ASHFORD HOSPITALITY TRUST
First Quarter 2012 Conference Call
April 26, 2012
10:30 a.m. Central


Introductory Comments – Scott Eckstein

Good day, everyone, and welcome to Ashford Hospitality Trust’s conference call to review the Company’s results for the first quarter of 2012. On the call today will be Monty Bennett, Chief Executive Officer, Douglas Kessler, President, and David Kimichik, Chief Financial Officer. The results as well as notice of the accessibility of this conference call on a listen-only basis over the Internet were distributed yesterday afternoon in a press release that has been covered by the financial media.

At this time, let me remind you that certain statements and assumptions in this conference call contain or are based upon "forward-looking" information and are being made pursuant to the safe harbor provisions of the Private Securities Litigation Reform Act of 1995. Such forward-looking statements are subject to numerous assumptions, uncertainties, and known or unknown risks, which could cause actual results to differ materially from those anticipated. These risk factors are more fully discussed in the section entitled "Risk Factors" in Ashford's Registration Statement on Form S-3 and other filings with the Securities and Exchange Commission. The forward-looking statements included in this conference call are only made as of the date of this call and the Company is not obligated to publicly update or revise them.

In addition, certain terms used in this call are non-GAAP financial measures, reconciliations of which are provided in the Company’s earnings release and accompanying tables or schedules, which have been filed on Form 8-K with the SEC on April 25, 2012, and may also be accessed through the Company’s website at www.AHTREIT.com. Each listener is encouraged to review those reconciliations provided in the earnings release together with all other information provided in the release.

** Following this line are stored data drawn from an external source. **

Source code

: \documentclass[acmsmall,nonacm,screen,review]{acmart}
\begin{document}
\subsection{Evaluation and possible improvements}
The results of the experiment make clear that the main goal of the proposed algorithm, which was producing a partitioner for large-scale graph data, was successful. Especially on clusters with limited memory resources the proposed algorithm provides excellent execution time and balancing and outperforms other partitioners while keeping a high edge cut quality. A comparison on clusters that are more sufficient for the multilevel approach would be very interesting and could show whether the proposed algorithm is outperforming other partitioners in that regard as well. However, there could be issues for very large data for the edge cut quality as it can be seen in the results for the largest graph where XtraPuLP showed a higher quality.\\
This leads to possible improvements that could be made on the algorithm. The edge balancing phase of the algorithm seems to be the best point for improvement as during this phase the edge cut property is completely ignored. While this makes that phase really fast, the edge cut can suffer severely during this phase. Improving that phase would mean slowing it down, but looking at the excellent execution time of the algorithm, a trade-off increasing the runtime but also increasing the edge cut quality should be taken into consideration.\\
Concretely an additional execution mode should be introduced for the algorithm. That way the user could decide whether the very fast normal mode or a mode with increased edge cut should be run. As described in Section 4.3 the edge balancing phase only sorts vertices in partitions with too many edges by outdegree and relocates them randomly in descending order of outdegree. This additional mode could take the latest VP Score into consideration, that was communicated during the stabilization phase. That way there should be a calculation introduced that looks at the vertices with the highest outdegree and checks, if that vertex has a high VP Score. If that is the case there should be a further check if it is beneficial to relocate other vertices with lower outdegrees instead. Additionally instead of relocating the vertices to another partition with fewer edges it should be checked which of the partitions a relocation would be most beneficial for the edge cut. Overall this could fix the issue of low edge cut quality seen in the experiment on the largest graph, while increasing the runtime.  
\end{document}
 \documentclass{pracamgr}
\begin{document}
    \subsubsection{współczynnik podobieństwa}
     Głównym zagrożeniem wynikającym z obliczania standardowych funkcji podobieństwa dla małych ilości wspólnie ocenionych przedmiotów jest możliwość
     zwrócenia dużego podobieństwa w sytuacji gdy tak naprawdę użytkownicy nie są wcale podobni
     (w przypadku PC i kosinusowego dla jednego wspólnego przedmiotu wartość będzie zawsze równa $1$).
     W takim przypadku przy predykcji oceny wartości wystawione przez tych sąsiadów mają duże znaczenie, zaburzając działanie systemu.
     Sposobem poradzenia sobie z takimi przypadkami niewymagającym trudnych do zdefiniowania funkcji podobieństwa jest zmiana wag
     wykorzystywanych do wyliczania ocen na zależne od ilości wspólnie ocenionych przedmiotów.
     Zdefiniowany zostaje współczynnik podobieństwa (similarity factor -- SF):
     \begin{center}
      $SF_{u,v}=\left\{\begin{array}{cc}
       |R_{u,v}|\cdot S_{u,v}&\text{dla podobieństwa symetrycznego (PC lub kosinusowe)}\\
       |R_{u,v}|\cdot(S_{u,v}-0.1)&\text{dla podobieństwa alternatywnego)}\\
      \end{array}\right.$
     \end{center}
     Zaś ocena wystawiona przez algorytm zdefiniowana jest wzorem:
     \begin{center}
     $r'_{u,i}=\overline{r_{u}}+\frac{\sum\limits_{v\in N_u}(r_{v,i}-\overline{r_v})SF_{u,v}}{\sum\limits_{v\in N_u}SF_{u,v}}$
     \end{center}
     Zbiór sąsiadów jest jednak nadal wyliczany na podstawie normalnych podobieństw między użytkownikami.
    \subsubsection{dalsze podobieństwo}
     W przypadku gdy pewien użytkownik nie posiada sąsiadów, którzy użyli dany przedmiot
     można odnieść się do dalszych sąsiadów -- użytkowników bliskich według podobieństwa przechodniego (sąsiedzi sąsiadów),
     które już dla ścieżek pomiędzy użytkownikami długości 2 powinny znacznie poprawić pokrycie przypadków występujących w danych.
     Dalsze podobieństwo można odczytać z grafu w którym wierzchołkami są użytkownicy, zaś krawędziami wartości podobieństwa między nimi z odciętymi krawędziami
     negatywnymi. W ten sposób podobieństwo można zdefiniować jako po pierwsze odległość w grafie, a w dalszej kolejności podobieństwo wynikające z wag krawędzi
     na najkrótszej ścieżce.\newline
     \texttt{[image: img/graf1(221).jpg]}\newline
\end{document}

I will now turn the call over to Monty Bennett. Please go ahead sir.

Introduction – Monty Bennett

Thank you, and good morning. The first quarter of this year continued to reflect the early stage benefits from the hotel cycle recovery, and as a result our reporting metrics are positive. It should be recognized, however, that until the recovery gains a more sustained footing, progress could be uneven at times. We continue to make headway in certain key areas such as operating margin improvement, RevPAR growth, and risk mitigation. We are focused on how best to create near term and long term shareholder value within an environment where we continue to see improving trends in the lodging sector and greater resiliency in the U.S. economy as a whole. We remain bullish on the hotel outlook, and are confident that our initiatives are adding value.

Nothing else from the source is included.